'''

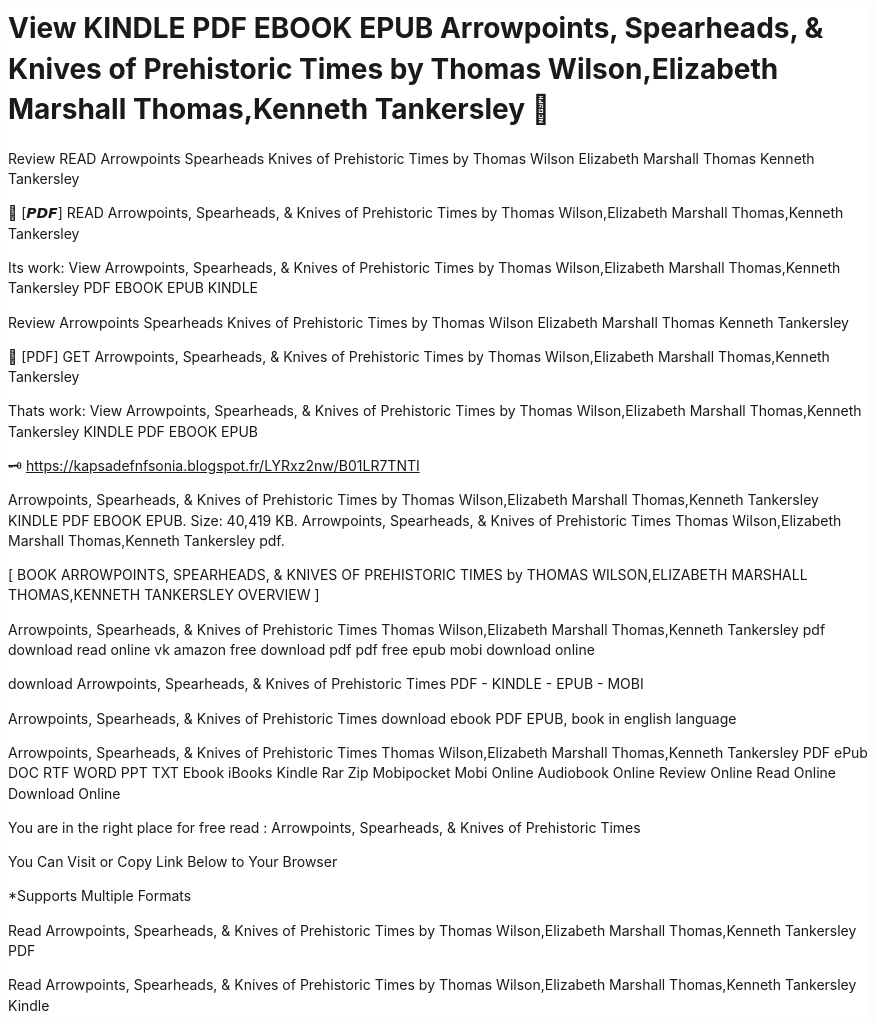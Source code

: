 # View KINDLE PDF EBOOK EPUB Arrowpoints, Spearheads, & Knives of Prehistoric Times by  Thomas Wilson,Elizabeth Marshall Thomas,Kenneth Tankersley 💑
Review READ Arrowpoints Spearheads Knives of Prehistoric Times by Thomas Wilson Elizabeth Marshall Thomas Kenneth Tankersley

📨 [𝙋𝘿𝙁] READ Arrowpoints, Spearheads, & Knives of Prehistoric Times by Thomas Wilson,Elizabeth Marshall Thomas,Kenneth Tankersley

Its work: View Arrowpoints, Spearheads, & Knives of Prehistoric Times by Thomas Wilson,Elizabeth Marshall Thomas,Kenneth Tankersley PDF EBOOK EPUB KINDLE


Review Arrowpoints Spearheads Knives of Prehistoric Times by Thomas Wilson Elizabeth Marshall Thomas Kenneth Tankersley

💑 [PDF] GET Arrowpoints, Spearheads, & Knives of Prehistoric Times by Thomas Wilson,Elizabeth Marshall Thomas,Kenneth Tankersley

Thats work: View Arrowpoints, Spearheads, & Knives of Prehistoric Times by Thomas Wilson,Elizabeth Marshall Thomas,Kenneth Tankersley KINDLE PDF EBOOK EPUB



🗝️ https://kapsadefnfsonia.blogspot.fr/LYRxz2nw/B01LR7TNTI



Arrowpoints, Spearheads, & Knives of Prehistoric Times by Thomas Wilson,Elizabeth Marshall Thomas,Kenneth Tankersley KINDLE PDF EBOOK EPUB. Size: 40,419 KB. Arrowpoints, Spearheads, & Knives of Prehistoric Times Thomas Wilson,Elizabeth Marshall Thomas,Kenneth Tankersley pdf.

[ BOOK ARROWPOINTS, SPEARHEADS, & KNIVES OF PREHISTORIC TIMES by THOMAS WILSON,ELIZABETH MARSHALL THOMAS,KENNETH TANKERSLEY OVERVIEW ]

Arrowpoints, Spearheads, & Knives of Prehistoric Times Thomas Wilson,Elizabeth Marshall Thomas,Kenneth Tankersley pdf download read online vk amazon free download pdf pdf free epub mobi download online

download Arrowpoints, Spearheads, & Knives of Prehistoric Times PDF - KINDLE - EPUB - MOBI

Arrowpoints, Spearheads, & Knives of Prehistoric Times download ebook PDF EPUB, book in english language

Arrowpoints, Spearheads, & Knives of Prehistoric Times Thomas Wilson,Elizabeth Marshall Thomas,Kenneth Tankersley PDF ePub DOC RTF WORD PPT TXT Ebook iBooks Kindle Rar Zip Mobipocket Mobi Online Audiobook Online Review Online Read Online Download Online

You are in the right place for free read : Arrowpoints, Spearheads, & Knives of Prehistoric Times

You Can Visit or Copy Link Below to Your Browser

*Supports Multiple Formats

Read Arrowpoints, Spearheads, & Knives of Prehistoric Times by Thomas Wilson,Elizabeth Marshall Thomas,Kenneth Tankersley PDF

Read Arrowpoints, Spearheads, & Knives of Prehistoric Times by Thomas Wilson,Elizabeth Marshall Thomas,Kenneth Tankersley Kindle
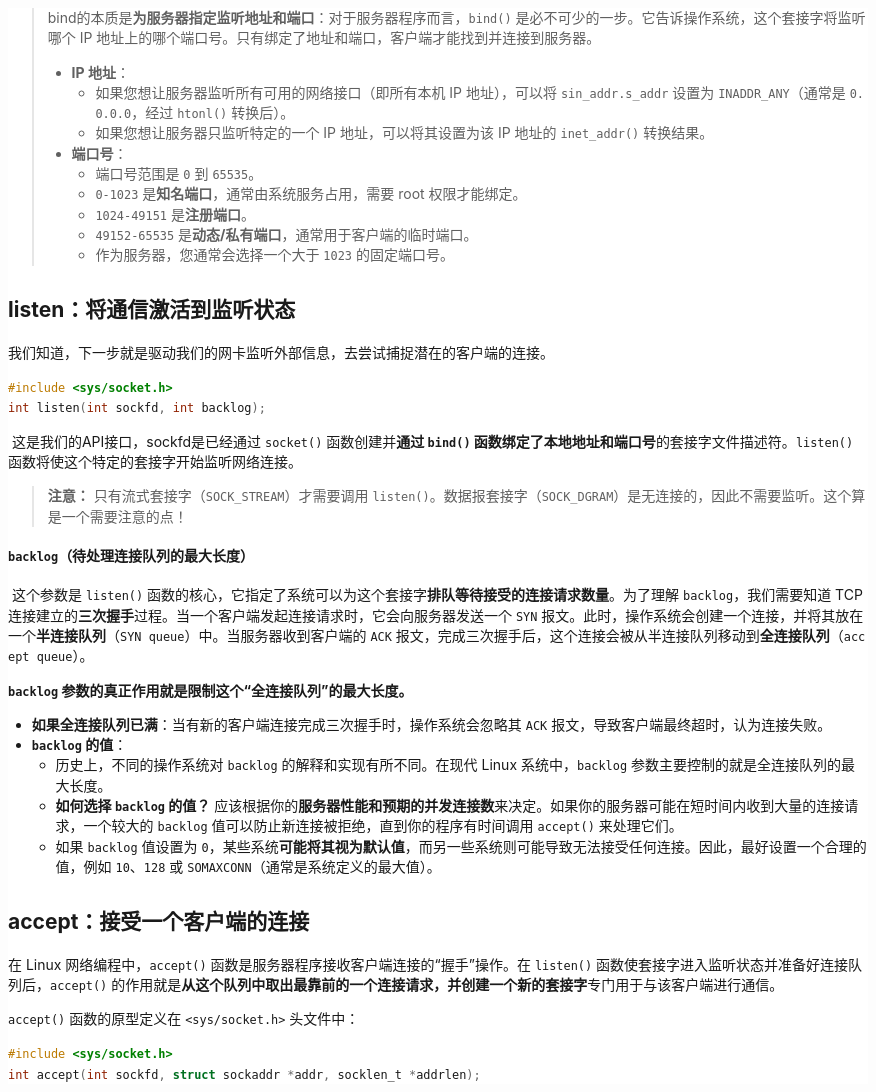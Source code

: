 > bind的本质是**为服务器指定监听地址和端口**：对于服务器程序而言，`bind()` 是必不可少的一步。它告诉操作系统，这个套接字将监听哪个 IP 地址上的哪个端口号。只有绑定了地址和端口，客户端才能找到并连接到服务器。
>
> - **IP 地址**：
>   - 如果您想让服务器监听所有可用的网络接口（即所有本机 IP 地址），可以将 `sin_addr.s_addr` 设置为 `INADDR_ANY`（通常是 `0.0.0.0`，经过 `htonl()` 转换后）。
>   - 如果您想让服务器只监听特定的一个 IP 地址，可以将其设置为该 IP 地址的 `inet_addr()` 转换结果。
> - **端口号**：
>   - 端口号范围是 `0` 到 `65535`。
>   - `0-1023` 是**知名端口**，通常由系统服务占用，需要 root 权限才能绑定。
>   - `1024-49151` 是**注册端口**。
>   - `49152-65535` 是**动态/私有端口**，通常用于客户端的临时端口。
>   - 作为服务器，您通常会选择一个大于 `1023` 的固定端口号。

## listen：将通信激活到监听状态

​	我们知道，下一步就是驱动我们的网卡监听外部信息，去尝试捕捉潜在的客户端的连接。

```c
#include <sys/socket.h>
int listen(int sockfd, int backlog);
```

​	这是我们的API接口，sockfd是已经通过 `socket()` 函数创建并**通过 `bind()` 函数绑定了本地地址和端口号**的套接字文件描述符。`listen()` 函数将使这个特定的套接字开始监听网络连接。

> **注意：** 只有流式套接字（`SOCK_STREAM`）才需要调用 `listen()`。数据报套接字（`SOCK_DGRAM`）是无连接的，因此不需要监听。这个算是一个需要注意的点！

#### `backlog`（待处理连接队列的最大长度）

​	这个参数是 `listen()` 函数的核心，它指定了系统可以为这个套接字**排队等待接受的连接请求数量**。为了理解 `backlog`，我们需要知道 TCP 连接建立的**三次握手**过程。当一个客户端发起连接请求时，它会向服务器发送一个 `SYN` 报文。此时，操作系统会创建一个连接，并将其放在一个**半连接队列**（`SYN queue`）中。当服务器收到客户端的 `ACK` 报文，完成三次握手后，这个连接会被从半连接队列移动到**全连接队列**（`accept queue`）。

**`backlog` 参数的真正作用就是限制这个“全连接队列”的最大长度。**

- **如果全连接队列已满**：当有新的客户端连接完成三次握手时，操作系统会忽略其 `ACK` 报文，导致客户端最终超时，认为连接失败。
- **`backlog` 的值**：
  - 历史上，不同的操作系统对 `backlog` 的解释和实现有所不同。在现代 Linux 系统中，`backlog` 参数主要控制的就是全连接队列的最大长度。
  - **如何选择 `backlog` 的值？** 应该根据你的**服务器性能和预期的并发连接数**来决定。如果你的服务器可能在短时间内收到大量的连接请求，一个较大的 `backlog` 值可以防止新连接被拒绝，直到你的程序有时间调用 `accept()` 来处理它们。
  - 如果 `backlog` 值设置为 `0`，某些系统**可能将其视为默认值**，而另一些系统则可能导致无法接受任何连接。因此，最好设置一个合理的值，例如 `10`、`128` 或 `SOMAXCONN`（通常是系统定义的最大值）。

## accept：接受一个客户端的连接

在 Linux 网络编程中，`accept()` 函数是服务器程序接收客户端连接的“握手”操作。在 `listen()` 函数使套接字进入监听状态并准备好连接队列后，`accept()` 的作用就是**从这个队列中取出最靠前的一个连接请求，并创建一个新的套接字**专门用于与该客户端进行通信。

`accept()` 函数的原型定义在 `<sys/socket.h>` 头文件中：

```c
#include <sys/socket.h>
int accept(int sockfd, struct sockaddr *addr, socklen_t *addrlen);
```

'''

● Task to carry out: Look over the entries above. Copy every line that contains the word "backlog".

● Output:
int listen(int sockfd, int backlog);
#### `backlog`（待处理连接队列的最大长度）
​	这个参数是 `listen()` 函数的核心，它指定了系统可以为这个套接字**排队等待接受的连接请求数量**。为了理解 `backlog`，我们需要知道 TCP 连接建立的**三次握手**过程。当一个客户端发起连接请求时，它会向服务器发送一个 `SYN` 报文。此时，操作系统会创建一个连接，并将其放在一个**半连接队列**（`SYN queue`）中。当服务器收到客户端的 `ACK` 报文，完成三次握手后，这个连接会被从半连接队列移动到**全连接队列**（`accept queue`）。
**`backlog` 参数的真正作用就是限制这个“全连接队列”的最大长度。**
- **`backlog` 的值**：
  - 历史上，不同的操作系统对 `backlog` 的解释和实现有所不同。在现代 Linux 系统中，`backlog` 参数主要控制的就是全连接队列的最大长度。
  - **如何选择 `backlog` 的值？** 应该根据你的**服务器性能和预期的并发连接数**来决定。如果你的服务器可能在短时间内收到大量的连接请求，一个较大的 `backlog` 值可以防止新连接被拒绝，直到你的程序有时间调用 `accept()` 来处理它们。
  - 如果 `backlog` 值设置为 `0`，某些系统**可能将其视为默认值**，而另一些系统则可能导致无法接受任何连接。因此，最好设置一个合理的值，例如 `10`、`128` 或 `SOMAXCONN`（通常是系统定义的最大值）。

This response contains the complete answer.